→ Work order:
Collect all lines from the records below that include the word "contribution".

→ Materials provided:
........
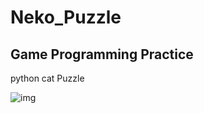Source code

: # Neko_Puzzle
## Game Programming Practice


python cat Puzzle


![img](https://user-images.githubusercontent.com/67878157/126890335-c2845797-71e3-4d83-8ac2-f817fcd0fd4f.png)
........
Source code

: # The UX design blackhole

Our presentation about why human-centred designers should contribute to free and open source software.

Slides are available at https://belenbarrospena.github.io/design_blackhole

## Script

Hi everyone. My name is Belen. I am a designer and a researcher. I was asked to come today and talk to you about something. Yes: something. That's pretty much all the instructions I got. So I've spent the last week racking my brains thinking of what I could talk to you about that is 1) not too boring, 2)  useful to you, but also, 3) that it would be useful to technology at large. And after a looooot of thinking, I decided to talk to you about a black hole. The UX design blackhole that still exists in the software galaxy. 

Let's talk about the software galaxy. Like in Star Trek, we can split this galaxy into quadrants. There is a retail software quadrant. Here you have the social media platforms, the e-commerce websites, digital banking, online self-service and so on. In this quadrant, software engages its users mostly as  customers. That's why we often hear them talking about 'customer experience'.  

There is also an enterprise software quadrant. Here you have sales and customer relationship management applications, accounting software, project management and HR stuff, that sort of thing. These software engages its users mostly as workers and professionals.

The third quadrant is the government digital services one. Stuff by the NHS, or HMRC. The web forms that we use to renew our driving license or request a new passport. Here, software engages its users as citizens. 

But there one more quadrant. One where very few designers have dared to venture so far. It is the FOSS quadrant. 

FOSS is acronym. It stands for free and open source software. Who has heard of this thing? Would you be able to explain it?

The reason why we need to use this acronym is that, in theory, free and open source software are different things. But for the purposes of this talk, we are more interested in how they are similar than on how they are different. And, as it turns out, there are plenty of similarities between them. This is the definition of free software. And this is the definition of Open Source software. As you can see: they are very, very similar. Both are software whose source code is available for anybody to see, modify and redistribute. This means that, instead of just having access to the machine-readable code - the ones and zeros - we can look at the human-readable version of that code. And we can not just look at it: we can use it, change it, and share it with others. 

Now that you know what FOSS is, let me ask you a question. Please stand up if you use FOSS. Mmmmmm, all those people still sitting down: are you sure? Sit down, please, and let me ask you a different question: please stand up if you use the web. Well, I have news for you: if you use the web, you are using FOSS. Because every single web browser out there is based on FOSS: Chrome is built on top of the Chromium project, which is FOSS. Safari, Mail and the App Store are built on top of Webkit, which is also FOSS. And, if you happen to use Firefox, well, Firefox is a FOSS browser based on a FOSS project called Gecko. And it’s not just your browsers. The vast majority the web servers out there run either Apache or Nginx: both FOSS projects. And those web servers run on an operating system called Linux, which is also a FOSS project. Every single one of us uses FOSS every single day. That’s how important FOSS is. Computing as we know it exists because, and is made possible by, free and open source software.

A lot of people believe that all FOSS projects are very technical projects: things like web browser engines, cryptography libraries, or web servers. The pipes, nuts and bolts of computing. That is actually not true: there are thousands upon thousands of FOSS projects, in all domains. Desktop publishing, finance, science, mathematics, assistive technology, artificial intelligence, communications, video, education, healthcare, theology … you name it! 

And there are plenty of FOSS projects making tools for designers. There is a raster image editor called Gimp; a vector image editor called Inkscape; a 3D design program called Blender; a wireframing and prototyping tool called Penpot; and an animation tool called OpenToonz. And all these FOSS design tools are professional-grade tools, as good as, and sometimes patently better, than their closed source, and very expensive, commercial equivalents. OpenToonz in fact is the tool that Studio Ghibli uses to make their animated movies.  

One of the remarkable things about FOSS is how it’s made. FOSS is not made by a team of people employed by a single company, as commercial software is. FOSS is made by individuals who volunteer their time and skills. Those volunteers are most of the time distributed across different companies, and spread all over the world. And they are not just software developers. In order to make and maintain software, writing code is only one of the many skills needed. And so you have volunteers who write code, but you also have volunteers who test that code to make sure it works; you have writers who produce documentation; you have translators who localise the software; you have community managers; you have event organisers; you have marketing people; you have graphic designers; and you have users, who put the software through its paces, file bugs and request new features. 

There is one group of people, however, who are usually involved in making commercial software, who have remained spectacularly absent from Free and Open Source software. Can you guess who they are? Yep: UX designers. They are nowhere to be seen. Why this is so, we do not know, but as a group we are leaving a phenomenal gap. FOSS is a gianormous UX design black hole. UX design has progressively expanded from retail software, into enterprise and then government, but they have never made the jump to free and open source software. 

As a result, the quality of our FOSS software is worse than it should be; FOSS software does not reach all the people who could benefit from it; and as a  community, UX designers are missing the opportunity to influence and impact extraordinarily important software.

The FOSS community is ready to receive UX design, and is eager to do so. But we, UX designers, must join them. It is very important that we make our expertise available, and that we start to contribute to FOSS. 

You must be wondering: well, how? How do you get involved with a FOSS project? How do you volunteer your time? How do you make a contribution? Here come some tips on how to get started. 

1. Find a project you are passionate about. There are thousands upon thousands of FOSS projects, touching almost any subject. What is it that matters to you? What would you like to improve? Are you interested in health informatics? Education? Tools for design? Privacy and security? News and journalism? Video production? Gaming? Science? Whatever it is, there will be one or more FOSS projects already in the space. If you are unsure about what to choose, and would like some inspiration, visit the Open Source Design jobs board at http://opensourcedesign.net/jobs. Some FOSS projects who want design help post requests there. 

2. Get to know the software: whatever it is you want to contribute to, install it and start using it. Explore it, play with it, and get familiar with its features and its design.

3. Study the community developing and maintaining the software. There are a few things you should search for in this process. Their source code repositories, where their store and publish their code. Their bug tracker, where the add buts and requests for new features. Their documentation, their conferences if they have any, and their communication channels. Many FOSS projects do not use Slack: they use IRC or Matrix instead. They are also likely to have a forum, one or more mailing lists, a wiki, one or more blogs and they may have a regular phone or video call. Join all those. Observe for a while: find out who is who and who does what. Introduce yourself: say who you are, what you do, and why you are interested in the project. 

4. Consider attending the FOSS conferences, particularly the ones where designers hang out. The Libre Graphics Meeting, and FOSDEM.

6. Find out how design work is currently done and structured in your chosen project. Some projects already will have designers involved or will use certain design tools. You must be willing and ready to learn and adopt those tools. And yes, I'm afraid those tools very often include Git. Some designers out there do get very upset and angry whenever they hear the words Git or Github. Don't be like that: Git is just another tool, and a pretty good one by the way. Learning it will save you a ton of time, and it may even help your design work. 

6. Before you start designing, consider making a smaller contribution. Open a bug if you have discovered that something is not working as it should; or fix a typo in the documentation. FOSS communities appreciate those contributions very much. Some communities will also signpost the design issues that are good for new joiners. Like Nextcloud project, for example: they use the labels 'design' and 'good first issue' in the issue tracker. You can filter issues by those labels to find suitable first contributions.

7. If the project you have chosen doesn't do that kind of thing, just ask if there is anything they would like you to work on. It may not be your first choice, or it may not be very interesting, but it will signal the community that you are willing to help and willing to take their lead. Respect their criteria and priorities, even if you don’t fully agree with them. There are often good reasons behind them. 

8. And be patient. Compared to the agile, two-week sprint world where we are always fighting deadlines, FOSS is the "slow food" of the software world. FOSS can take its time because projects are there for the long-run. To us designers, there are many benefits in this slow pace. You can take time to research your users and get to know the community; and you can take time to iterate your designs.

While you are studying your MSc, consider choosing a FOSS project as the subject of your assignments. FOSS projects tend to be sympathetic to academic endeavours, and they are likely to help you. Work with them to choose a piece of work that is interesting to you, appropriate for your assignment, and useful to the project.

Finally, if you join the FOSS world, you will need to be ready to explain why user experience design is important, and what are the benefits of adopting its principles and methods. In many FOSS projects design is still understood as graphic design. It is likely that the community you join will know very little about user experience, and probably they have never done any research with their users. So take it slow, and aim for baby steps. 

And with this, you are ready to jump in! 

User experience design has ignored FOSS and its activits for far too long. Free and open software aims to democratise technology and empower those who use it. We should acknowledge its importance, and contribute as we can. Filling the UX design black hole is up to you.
........
→ Solution to this problem:
You must be wondering: well, how? How do you get involved with a FOSS project? How do you volunteer your time? How do you make a contribution? Here come some tips on how to get started. 
6. Before you start designing, consider making a smaller contribution. Open a bug if you have discovered that something is not working as it should; or fix a typo in the documentation. FOSS communities appreciate those contributions very much. Some communities will also signpost the design issues that are good for new joiners. Like Nextcloud project, for example: they use the labels 'design' and 'good first issue' in the issue tracker. You can filter issues by those labels to find suitable first contributions.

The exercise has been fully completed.